Anche i fattori metabolici associati ad un aumentato rischio di cancro sono diminuiti in questi volontari che hanno adottato una dieta povera di calorie ma ricca di vitamine, sali minerali e fitocomposti. Ma per Fontana questo risultato non è sufficiente. «Penso che sia il sogno di ognuno di noi - afferma Fontana - poter arrivare a 90 o 100 anni fisicamente e mentalmente sani, e spegnersi dolcemente nel sonno. Il nostro obiettivo è far diventare presto il sogno realtà, visto che stiamo scoprendo i meccanismi molecolari che regolano l'invecchiamento e lo sviluppo delle malattie associate alla vecchiaia». Fontana spiega che il 30 per cento degli animali sottoposti a restrizione calorica muoiono in età avanzata senza le patologie normalmente associate all'invecchiamento mantre la maggioranza (94 per cento) degli animali che seguono una dieta standard sviluppano o muoiono di una o più malattie croniche come cancro o patologie cardiache. In sintesi, prosegue Fontana, «in circa il 30 per cento degli animali sottoposti a restrizione calorica o che presentano mutazioni genetiche delle vie di segnale che regolano l'invecchiamento la durata della vita in salute coincide con la durata della vita. Muoiono senza aver sviluppato nessuna malattia e senza aver sofferto».

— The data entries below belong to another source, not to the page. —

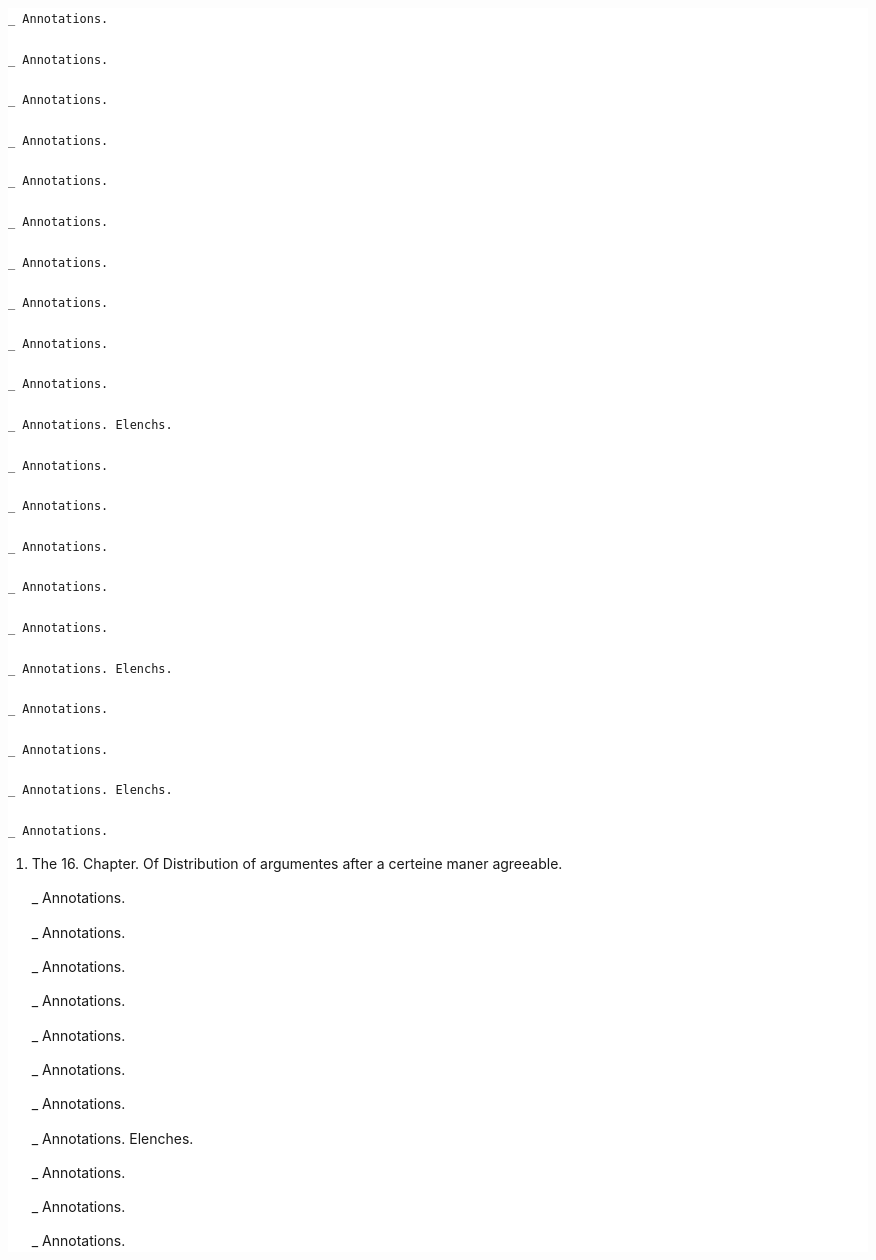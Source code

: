     _ Annotations.

    _ Annotations.

    _ Annotations.

    _ Annotations.

    _ Annotations.

    _ Annotations.

    _ Annotations.

    _ Annotations.

    _ Annotations.

    _ Annotations.

    _ Annotations. Elenchs.

    _ Annotations.

    _ Annotations.

    _ Annotations.

    _ Annotations.

    _ Annotations.

    _ Annotations. Elenchs.

    _ Annotations.

    _ Annotations.

    _ Annotations. Elenchs.

    _ Annotations.

1. The 16. Chapter. Of Distribution of argumentes after a certeine maner agreeable.

    _ Annotations.

    _ Annotations.

    _ Annotations.

    _ Annotations.

    _ Annotations.

    _ Annotations.

    _ Annotations.

    _ Annotations. Elenches.

    _ Annotations.

    _ Annotations.

    _ Annotations.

Attenzione però possono esserci anche effetti negativi. Tra le persone che praticano un regime di restrizione calorica severa nella speranza di prolungare al massimo la durata della loro vita i ricercatori hanno osservato che un effetto collaterale è il calo della libido, poiché la restrizione calorica riduce i livelli di testosterone, un fattore di rischio per il cancro della mammella e della prostata. «Queste persone inoltre sono più sensibili al freddo - precisa Fontana - perché la restrizione calorica riduce il metabolismo basale e modifica il sistema di termoregolazione del corpo».
I risultati di questi studi serviranno a cambiare il modo di prescrivere le diete e considerare il ruolo dell'alimentazione.